Goal of the exercise:
Return each line of the records below that contains the word "reference".

Material shown:
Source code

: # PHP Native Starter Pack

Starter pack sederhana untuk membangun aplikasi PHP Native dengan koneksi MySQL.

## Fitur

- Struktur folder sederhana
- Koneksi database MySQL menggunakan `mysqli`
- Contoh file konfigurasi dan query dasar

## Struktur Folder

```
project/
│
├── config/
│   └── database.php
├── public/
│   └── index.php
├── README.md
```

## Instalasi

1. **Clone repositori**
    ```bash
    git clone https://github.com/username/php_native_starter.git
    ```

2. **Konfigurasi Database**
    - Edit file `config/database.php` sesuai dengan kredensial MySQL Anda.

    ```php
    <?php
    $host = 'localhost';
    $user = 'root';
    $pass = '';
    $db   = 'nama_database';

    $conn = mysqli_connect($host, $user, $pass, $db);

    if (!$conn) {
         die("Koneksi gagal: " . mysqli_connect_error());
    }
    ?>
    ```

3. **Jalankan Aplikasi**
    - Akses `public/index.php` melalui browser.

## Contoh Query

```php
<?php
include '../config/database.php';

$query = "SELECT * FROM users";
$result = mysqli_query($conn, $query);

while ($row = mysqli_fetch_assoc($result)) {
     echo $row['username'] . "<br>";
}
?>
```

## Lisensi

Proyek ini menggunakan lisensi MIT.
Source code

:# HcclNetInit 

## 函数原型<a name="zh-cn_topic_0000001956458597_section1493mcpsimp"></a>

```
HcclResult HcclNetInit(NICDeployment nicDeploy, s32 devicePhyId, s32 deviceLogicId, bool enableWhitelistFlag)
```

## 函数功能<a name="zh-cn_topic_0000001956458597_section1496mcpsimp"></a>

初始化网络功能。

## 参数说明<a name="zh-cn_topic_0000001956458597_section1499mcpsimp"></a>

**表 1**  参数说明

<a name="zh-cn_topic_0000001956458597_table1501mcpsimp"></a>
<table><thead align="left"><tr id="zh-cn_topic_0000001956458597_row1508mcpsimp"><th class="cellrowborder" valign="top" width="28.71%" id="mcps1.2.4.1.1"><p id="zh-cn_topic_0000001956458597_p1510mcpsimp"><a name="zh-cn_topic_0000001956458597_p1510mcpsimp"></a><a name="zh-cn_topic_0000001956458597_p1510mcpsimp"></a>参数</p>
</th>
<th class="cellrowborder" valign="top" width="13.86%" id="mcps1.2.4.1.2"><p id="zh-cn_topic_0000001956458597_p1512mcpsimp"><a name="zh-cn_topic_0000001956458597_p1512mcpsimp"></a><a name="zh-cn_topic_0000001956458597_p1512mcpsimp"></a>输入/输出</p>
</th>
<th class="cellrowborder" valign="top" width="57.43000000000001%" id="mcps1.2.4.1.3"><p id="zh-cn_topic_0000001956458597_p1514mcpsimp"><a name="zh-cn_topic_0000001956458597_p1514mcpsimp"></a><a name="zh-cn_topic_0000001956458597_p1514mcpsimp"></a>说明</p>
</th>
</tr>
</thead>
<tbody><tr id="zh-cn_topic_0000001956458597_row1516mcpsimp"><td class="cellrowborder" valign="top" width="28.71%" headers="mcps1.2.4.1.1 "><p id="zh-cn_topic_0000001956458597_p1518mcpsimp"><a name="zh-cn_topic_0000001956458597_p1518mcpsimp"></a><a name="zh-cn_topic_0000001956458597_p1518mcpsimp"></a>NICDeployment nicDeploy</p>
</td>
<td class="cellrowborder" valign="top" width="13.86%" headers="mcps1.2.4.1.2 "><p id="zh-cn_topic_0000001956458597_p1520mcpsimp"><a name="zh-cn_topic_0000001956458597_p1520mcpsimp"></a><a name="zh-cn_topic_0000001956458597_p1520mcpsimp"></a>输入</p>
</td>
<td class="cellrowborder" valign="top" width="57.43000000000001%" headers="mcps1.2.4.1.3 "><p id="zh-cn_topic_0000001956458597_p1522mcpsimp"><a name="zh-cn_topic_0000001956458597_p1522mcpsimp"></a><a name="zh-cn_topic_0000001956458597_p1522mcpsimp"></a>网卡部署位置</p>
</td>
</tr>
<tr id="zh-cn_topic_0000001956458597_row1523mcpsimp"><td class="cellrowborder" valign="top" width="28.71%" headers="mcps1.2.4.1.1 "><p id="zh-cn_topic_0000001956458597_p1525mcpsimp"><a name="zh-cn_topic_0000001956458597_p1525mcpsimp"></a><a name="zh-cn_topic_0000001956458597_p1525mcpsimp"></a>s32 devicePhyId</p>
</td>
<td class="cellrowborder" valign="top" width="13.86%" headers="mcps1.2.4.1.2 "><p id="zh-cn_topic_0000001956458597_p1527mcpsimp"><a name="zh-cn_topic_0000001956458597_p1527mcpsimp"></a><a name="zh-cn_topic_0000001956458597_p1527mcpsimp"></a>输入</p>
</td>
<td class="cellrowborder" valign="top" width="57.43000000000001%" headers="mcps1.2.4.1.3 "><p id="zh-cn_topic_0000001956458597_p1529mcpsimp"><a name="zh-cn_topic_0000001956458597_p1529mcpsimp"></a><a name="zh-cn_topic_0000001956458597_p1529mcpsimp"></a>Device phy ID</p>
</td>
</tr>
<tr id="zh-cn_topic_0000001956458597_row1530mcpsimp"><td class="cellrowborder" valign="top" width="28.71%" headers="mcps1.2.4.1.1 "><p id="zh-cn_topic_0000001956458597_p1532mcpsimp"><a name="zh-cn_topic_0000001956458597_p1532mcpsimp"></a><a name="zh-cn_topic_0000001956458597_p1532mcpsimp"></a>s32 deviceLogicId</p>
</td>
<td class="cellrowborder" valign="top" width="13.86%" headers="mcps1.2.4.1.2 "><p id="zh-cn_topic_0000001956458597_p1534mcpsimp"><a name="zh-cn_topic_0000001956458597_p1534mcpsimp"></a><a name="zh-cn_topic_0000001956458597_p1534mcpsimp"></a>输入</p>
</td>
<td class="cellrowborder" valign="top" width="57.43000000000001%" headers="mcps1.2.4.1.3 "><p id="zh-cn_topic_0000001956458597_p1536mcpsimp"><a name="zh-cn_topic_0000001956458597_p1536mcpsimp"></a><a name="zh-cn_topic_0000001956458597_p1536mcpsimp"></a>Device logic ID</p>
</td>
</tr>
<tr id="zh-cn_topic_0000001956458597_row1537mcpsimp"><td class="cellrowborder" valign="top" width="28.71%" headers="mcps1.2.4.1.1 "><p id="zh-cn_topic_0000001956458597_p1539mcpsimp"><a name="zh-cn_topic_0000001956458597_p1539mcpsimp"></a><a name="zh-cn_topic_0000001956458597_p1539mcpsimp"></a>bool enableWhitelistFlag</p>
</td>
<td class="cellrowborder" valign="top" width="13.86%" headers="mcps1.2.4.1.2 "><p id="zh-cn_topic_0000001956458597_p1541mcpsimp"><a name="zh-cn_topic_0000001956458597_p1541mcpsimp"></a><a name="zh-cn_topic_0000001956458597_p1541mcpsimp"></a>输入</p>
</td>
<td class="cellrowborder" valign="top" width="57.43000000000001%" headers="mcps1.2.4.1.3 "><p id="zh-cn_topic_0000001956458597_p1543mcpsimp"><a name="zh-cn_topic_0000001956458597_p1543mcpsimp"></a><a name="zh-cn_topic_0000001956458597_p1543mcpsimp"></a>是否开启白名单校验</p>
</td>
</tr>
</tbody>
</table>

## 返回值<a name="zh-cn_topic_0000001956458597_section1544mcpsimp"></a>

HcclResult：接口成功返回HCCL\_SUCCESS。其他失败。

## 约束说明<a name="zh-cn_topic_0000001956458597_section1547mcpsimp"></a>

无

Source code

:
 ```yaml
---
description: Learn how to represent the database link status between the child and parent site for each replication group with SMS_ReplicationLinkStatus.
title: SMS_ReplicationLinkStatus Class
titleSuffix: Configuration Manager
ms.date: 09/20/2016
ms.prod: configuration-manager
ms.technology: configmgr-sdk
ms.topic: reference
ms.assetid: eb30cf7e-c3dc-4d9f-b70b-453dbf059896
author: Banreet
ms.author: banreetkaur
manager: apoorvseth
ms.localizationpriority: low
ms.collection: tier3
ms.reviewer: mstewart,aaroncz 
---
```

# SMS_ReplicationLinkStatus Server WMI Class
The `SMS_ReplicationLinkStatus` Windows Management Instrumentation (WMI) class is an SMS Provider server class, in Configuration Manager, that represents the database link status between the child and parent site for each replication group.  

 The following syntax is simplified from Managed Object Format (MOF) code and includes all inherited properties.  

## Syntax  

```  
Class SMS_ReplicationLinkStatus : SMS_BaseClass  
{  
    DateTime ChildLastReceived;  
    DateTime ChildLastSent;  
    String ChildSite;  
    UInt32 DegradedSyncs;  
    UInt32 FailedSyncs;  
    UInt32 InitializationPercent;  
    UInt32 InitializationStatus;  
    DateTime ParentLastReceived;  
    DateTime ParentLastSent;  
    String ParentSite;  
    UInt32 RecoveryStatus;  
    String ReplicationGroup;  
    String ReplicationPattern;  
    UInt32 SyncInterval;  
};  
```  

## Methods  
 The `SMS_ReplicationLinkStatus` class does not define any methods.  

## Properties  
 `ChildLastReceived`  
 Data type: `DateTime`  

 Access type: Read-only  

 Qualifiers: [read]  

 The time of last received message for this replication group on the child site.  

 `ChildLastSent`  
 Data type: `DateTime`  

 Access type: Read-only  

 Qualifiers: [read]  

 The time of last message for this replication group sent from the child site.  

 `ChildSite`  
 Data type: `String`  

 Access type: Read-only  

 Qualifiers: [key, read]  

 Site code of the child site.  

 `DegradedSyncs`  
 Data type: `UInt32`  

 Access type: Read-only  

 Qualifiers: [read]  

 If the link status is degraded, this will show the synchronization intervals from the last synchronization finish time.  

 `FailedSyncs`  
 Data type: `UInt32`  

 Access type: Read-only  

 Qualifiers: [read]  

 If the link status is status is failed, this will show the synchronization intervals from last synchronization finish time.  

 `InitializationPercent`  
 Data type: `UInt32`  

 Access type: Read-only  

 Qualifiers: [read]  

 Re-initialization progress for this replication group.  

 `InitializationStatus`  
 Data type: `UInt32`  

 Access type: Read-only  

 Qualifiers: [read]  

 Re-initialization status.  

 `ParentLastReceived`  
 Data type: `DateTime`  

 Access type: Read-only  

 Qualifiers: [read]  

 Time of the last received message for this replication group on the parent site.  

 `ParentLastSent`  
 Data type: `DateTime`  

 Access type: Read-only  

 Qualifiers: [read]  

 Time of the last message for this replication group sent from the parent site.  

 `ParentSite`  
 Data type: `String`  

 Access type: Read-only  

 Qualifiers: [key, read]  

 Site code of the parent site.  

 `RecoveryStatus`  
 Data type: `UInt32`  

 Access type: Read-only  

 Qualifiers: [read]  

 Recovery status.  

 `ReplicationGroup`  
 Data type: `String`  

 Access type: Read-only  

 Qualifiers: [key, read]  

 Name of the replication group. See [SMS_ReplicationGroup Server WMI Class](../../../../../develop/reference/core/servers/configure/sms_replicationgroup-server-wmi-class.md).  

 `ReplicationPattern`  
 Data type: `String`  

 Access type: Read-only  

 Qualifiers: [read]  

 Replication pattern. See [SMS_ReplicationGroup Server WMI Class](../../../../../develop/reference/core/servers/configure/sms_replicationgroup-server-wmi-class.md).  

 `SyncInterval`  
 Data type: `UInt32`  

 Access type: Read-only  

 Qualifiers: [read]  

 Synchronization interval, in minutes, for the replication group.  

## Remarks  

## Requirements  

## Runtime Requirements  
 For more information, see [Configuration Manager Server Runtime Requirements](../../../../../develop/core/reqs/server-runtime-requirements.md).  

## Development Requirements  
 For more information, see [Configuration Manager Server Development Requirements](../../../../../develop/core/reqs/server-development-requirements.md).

Finished exercise:
ms.topic: reference
 Name of the replication group. See [SMS_ReplicationGroup Server WMI Class](../../../../../develop/reference/core/servers/configure/sms_replicationgroup-server-wmi-class.md).  
 Replication pattern. See [SMS_ReplicationGroup Server WMI Class](../../../../../develop/reference/core/servers/configure/sms_replicationgroup-server-wmi-class.md).  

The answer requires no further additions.